Another example is Jephthah. Jephthah
vows to sacrifice to the Lord whatever meets him first upon
retuning from a military victory –it is his only child, his
own daughter, who is the first to meet him. As John Wesley
comments, Jephthah then fulfils this vow in much the same way
as Samuel’s parents, offering up his daughter to spend her
life in service to God.[5]
Vows are important. They aren’t trivial.
God takes them seriously. Another example from the Bible about
how seriously God takes vows, oaths and covenants is the
Gibeonites. Remember them? Moses, as the representative of
Israel, is told by God to wipe out the
inhabitants of Canaan, which
the Gibeonites are (Deuteronomy 7:1-6; 20:16-18). Joshua then,
as the next representative of
Israel, is tricked into
making a competing covenant before God to spare the Gibeonites
(Judges 2:2, Joshua 9). God holds the Israelites accountable
to both of these covenants (Joshua 9:15): the one to wipe out
the Gibeonites and the one to spare them; the one He commanded
and the one that He forbade. Israel suffers
the consequences of breaking both covenants even though they
are opposed to each other (cf. Joshua 9, Judges 2, 2 Samuel
21).[6]
God doesn’t release us from our covenants just because we
disobey them (Numbers 6; Judges 2:1; Romans 3:3-4, 7:2; 1
Corinthians 7:10-14; Luke 16:16-16; Mark 10:1-12; Matthew
5:32, 19:9).[7]
The making and taking of oaths, vows and covenants is a very
serious matter; therefore,
Numbers 30:1-2,
“Moses said to the heads of the tribes of Israel: ‘This
is what the Lord commands: When a man makes a vow to the Lord
or takes an oath to obligate himself by a pledge, he must not
break his word but must do everything he said.”
But is this really so? Is there not a time when we may be
released from a rash vow or an oath made without thinking? Are
there not some incidents when our word isn’t actually our
bond? Are there not times when we can renege on an oath, a vow
or a covenant made with or before the Lord? Numbers 30 does
actually seem to allow some
exceptions
to the principle of keeping of one’s word - sort of.
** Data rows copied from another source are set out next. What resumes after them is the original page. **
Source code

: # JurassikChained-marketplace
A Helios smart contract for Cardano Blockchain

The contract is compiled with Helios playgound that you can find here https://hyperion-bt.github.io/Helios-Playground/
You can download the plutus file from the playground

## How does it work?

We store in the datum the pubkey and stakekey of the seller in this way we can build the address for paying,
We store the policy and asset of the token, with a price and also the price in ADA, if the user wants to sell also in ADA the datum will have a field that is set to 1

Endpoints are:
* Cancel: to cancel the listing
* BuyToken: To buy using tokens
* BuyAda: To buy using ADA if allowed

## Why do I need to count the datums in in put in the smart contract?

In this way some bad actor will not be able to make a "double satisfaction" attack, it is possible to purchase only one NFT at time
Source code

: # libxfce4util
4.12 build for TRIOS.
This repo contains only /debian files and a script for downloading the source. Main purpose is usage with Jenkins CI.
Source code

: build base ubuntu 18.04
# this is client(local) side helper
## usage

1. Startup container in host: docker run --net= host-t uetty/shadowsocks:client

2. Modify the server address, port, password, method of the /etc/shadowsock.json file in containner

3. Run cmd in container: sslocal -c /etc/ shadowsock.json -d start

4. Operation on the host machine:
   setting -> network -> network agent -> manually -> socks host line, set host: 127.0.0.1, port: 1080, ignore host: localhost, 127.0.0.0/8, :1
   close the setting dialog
Numbers 30:3-5 records one possible exception:
When a young woman still living in her father’s household
makes a vow to the
Lord
or obligates herself by a pledge
and her father hears about her vow
or pledge but says nothing to her, then all her vows and every
pledge by which she obligated herself will stand. But
if her father forbids her when he hears about it,
none of her vows or the pledges by which she obligated herself
will stand; the
Lord
will release her because her father has forbidden her.
Numbers 30:6-8 records another possible exception:
If she marries after she makes a vow or after her lips utter a
rash promise by which she obligates herself and her husband
hears about it but says nothing to her, then her vows or the
pledges by which she obligated herself will stand. But if her
husband forbids her when he hears about it, he nullifies the
vow that obligates her or the rash promise by which she
obligates herself, and the Lord will release her.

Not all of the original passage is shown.